* **YOUR TASK**:
The pictures do not belong in the copy. Restate all of the records word for word.

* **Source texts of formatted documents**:

* * * * * * * * *

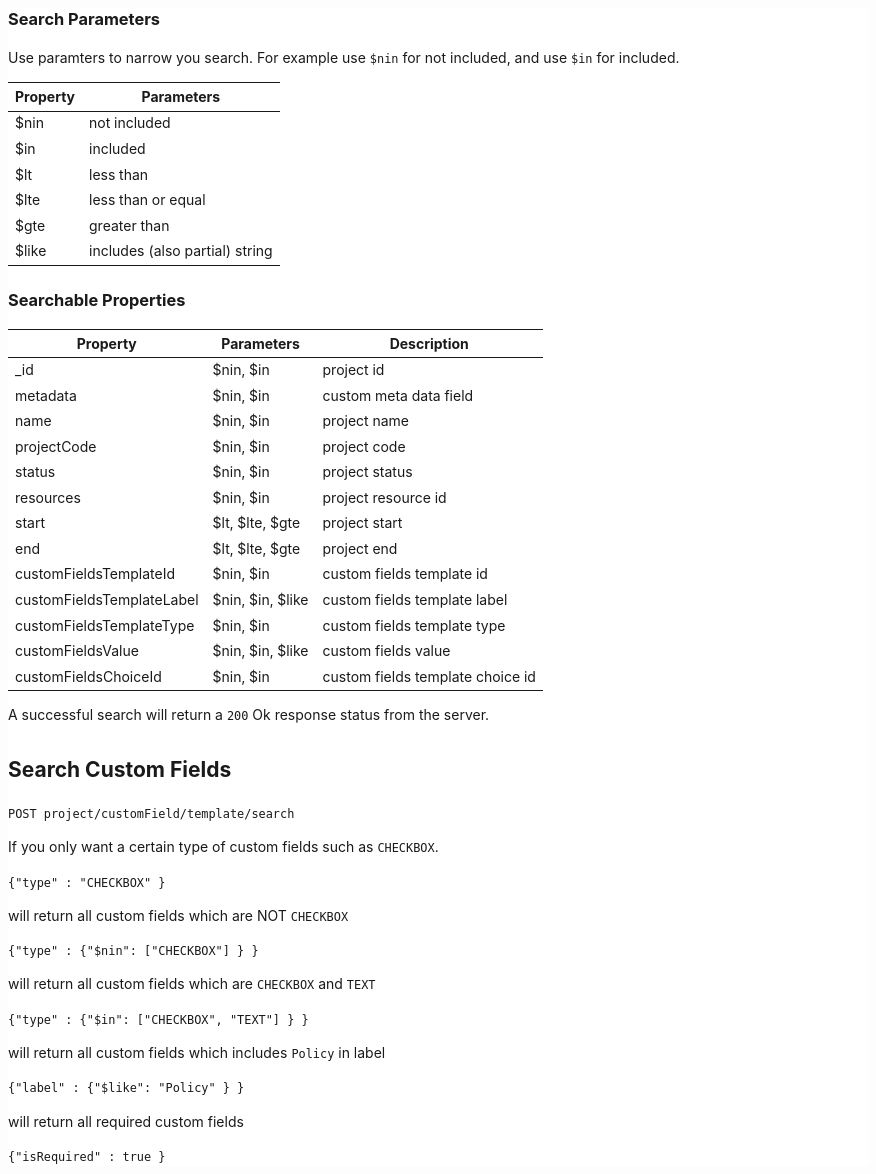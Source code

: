 ### Search Parameters
Use paramters to narrow you search. For example use `$nin` for not included, and use `$in` for included.

Property | Parameters
--- | ---
$nin | not included
$in | included
$lt | less than
$lte | less than or equal
$gte | greater than
$like | includes (also partial) string

### Searchable Properties
Property | Parameters | Description
--- |--------------| ---
_id | $nin, $in | project id
metadata | $nin, $in | custom meta data field
name | $nin, $in | project name
projectCode | $nin, $in | project code
status | $nin, $in | project status
resources | $nin, $in | project resource id
start | $lt, $lte, $gte | project start
end | $lt, $lte, $gte | project end
customFieldsTemplateId | $nin, $in | custom fields template id
customFieldsTemplateLabel | $nin, $in, $like | custom fields template label
customFieldsTemplateType | $nin, $in | custom fields template type
customFieldsValue | $nin, $in, $like | custom fields value
customFieldsChoiceId | $nin, $in | custom fields template choice id

A successful search will return a `200` Ok response status from the server.

## Search Custom Fields
```
POST project/customField/template/search
```
If you only want a certain type of custom fields such as `CHECKBOX`.
```
{"type" : "CHECKBOX" }
```
will return all custom fields which are NOT `CHECKBOX`
```
{"type" : {"$nin": ["CHECKBOX"] } }
```
will return all custom fields which are `CHECKBOX` and `TEXT`
```
{"type" : {"$in": ["CHECKBOX", "TEXT"] } }
```
will return all custom fields which includes `Policy` in label 
```
{"label" : {"$like": "Policy" } }
```
will return all required custom fields
```
{"isRequired" : true }
```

* * * * * * * * *

* **TASK OUTPUT**:
Source code

: ### Search Parameters
Use paramters to narrow you search. For example use `$nin` for not included, and use `$in` for included.

Property | Parameters
--- | ---
$nin | not included
$in | included
$lt | less than
$lte | less than or equal
$gte | greater than
$like | includes (also partial) string

### Searchable Properties
Property | Parameters | Description
--- |--------------| ---
_id | $nin, $in | project id
metadata | $nin, $in | custom meta data field
name | $nin, $in | project name
projectCode | $nin, $in | project code
status | $nin, $in | project status
resources | $nin, $in | project resource id
start | $lt, $lte, $gte | project start
end | $lt, $lte, $gte | project end
customFieldsTemplateId | $nin, $in | custom fields template id
customFieldsTemplateLabel | $nin, $in, $like | custom fields template label
customFieldsTemplateType | $nin, $in | custom fields template type
customFieldsValue | $nin, $in, $like | custom fields value
customFieldsChoiceId | $nin, $in | custom fields template choice id

A successful search will return a `200` Ok response status from the server.

## Search Custom Fields
```
POST project/customField/template/search
```
If you only want a certain type of custom fields such as `CHECKBOX`.
```
{"type" : "CHECKBOX" }
```
will return all custom fields which are NOT `CHECKBOX`
```
{"type" : {"$nin": ["CHECKBOX"] } }
```
will return all custom fields which are `CHECKBOX` and `TEXT`
```
{"type" : {"$in": ["CHECKBOX", "TEXT"] } }
```
will return all custom fields which includes `Policy` in label 
```
{"label" : {"$like": "Policy" } }
```
will return all required custom fields
```
{"isRequired" : true }
```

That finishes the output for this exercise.